Apache Datafusion Comet (Spark Accelerator)
any better than last time?
As I was winding my way through the various twists and turns of LinkedIn lately, strange it has become the least of the social media evils, by happenstance there popped a post about Comet, that Datafusion baby that’s been trying to take a corner out of Spark for a few years now.
I did poke a stick at Comet back in 2024, but it was a little painful. You can read about that experience blew if you’re interested.
One would have to assume with the increase in Comet chatter, that the project has gotten its sea legs under it and hopefully is a slightly better experience this time. I’m crossing my fingers at this point that I don’t have to build my own JAR this time.
I hope one can simply download the correct pre-built JAR for the Spark version we are interested in. That would be a step in the right direction.
Truth is I have do no “pre-work” when I sit down to write articles like this and explore or revisit tools. Endevoring to simply approach the problem space like the average engineer who interact with some new “thing” for the first time. I want to encounter that same experience and relay that to you. Save you some trouble.
I do not have particularly high hopes from what I might encounter on this foray into Mordor, based on past experience. Let me explain what I mean by this. There are two types of Engineers and tooling they build in the world …
1. Smart engineers building cool tools but lack critical
developer-centric awareness.
2. Smart engineers building cools tools and understand
developer-centric are the key to success.This has been a problem as long as I’ve been (attempting) to write code for the last 20 years. To this day, it simply doesn’t change. Some tool and their ardent acolytes say “Look, we are faster, come unto us.” Yet, they never seem to crack the nut and become mainstream, and can’t figure out why.
All the while continuing to waste their resources on negativity, pulling down other people and tools in an effort to lift themselves into a place by pulling other things down. This never has worked, and never will, longterm, in any sphere in life.
I’ve been privy to see behind the curtains, meeting people at Databricks and MotherDuck (DuckDB), who are creating and running the creme-de-la-creme of data tooling. What makes them succesful?
The have the fastest tool … NO
The focus their energies on negativity and others .. NO
They simply have an almost irresistible set of qualities that is impossible to ignore or hid … or be pulled down in the mud by others.
Positivity in all things
Love what they do and other people
Put Developer experience BEFORE everything else
Serve and give back to the data community
So simple, but yet so hard for some folk to grasp.
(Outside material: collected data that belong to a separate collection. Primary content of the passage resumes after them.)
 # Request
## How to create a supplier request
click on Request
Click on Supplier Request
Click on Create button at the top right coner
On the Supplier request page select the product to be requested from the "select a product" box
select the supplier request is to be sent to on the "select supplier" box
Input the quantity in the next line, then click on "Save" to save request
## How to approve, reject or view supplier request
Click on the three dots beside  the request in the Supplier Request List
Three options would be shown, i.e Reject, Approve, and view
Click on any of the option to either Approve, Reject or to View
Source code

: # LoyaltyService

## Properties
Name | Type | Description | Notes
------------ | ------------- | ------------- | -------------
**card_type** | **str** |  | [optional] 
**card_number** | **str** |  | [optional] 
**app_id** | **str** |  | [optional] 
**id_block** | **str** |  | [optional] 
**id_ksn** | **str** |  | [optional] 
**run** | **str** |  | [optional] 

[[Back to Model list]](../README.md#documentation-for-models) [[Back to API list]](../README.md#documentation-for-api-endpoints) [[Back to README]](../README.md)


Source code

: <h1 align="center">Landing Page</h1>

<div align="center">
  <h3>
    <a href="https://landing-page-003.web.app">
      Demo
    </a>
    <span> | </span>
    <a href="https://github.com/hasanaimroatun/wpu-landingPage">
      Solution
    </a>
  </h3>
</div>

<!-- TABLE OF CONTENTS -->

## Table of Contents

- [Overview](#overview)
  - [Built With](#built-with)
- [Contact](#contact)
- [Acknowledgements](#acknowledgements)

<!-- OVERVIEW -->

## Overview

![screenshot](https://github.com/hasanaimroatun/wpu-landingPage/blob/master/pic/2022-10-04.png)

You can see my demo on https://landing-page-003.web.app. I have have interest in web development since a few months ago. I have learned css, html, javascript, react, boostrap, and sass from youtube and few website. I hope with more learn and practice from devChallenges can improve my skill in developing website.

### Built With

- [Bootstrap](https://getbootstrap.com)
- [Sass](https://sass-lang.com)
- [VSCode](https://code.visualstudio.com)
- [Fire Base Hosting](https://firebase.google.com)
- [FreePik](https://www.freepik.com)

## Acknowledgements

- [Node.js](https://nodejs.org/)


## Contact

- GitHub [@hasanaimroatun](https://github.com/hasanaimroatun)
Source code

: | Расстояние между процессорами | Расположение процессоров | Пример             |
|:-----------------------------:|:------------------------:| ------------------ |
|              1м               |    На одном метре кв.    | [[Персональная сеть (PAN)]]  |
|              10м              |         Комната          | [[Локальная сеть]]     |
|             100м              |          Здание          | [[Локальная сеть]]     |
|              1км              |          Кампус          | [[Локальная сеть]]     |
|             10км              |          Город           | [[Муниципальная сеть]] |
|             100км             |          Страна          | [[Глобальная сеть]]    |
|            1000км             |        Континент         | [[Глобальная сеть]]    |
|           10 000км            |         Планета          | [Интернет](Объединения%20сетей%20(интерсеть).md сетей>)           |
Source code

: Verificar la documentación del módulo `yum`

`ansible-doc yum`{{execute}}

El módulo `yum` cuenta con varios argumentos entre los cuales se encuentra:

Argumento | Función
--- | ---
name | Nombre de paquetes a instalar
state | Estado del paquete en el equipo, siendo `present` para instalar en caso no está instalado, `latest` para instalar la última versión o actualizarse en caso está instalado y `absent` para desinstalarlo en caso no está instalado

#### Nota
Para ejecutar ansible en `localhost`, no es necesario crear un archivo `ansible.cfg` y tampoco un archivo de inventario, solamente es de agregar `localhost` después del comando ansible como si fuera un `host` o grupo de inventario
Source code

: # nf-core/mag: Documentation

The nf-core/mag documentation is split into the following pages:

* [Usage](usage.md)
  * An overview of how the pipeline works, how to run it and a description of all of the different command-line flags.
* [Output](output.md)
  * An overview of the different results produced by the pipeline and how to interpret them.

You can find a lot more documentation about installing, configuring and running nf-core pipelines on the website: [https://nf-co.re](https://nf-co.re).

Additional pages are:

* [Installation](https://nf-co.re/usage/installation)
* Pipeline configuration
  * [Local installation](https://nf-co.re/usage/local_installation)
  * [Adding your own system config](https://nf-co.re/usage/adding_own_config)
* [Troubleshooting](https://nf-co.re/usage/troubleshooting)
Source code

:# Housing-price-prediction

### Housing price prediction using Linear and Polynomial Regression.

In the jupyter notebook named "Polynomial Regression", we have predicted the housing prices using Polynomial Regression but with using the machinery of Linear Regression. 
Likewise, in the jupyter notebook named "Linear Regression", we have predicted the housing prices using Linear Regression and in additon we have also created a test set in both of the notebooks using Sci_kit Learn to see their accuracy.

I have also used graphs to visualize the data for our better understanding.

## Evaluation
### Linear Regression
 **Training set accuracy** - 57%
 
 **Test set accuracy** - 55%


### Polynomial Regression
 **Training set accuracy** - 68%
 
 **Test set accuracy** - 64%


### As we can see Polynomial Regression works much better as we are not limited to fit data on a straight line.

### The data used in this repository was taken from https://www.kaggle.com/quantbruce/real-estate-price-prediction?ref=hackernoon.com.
Why? I don’t know. It’s probably something inside them, unhappy people will always be bumbling along looking for people to suck down into their misery.
Let’s start what I’ve been avoiding
Ok, at some point we have to get to what we are after today, namely figuring out if Apache Datafusion Comet has improved itself over the few years since we last visited it. One thing is for sure. In the Year of Lord 2026 if someone is using Spark, they better be using Databricks.
I know there are still a few odd old-school curmudgeons banging around in the dark corners, BUT if you want to be taken seriously in the Spark world today, you must go where the users are. Databricks. Sorry. Not Sorry.
Can we get Comet working on Databricks?
First, we need a JAR.
The GitHub page for Comet gives a semi-not-so-much clear instructions.
The installation guide gives us more info, including what Spark Versions we are allowed to use with Comet.
So, we will have to pick a DBR version that matches something in here. Strangely, they say “Published jar files are only available for released versions, ” which insinuates they have published, pre-built JARs for supported Spark versions, although there is no link or mention of where to find those JARs … one could assume Maven maybe?
You would think linking and being obvious about where pre-built JARs are located for potential dev “customers” might be a fairly obvious thing to do. Or not.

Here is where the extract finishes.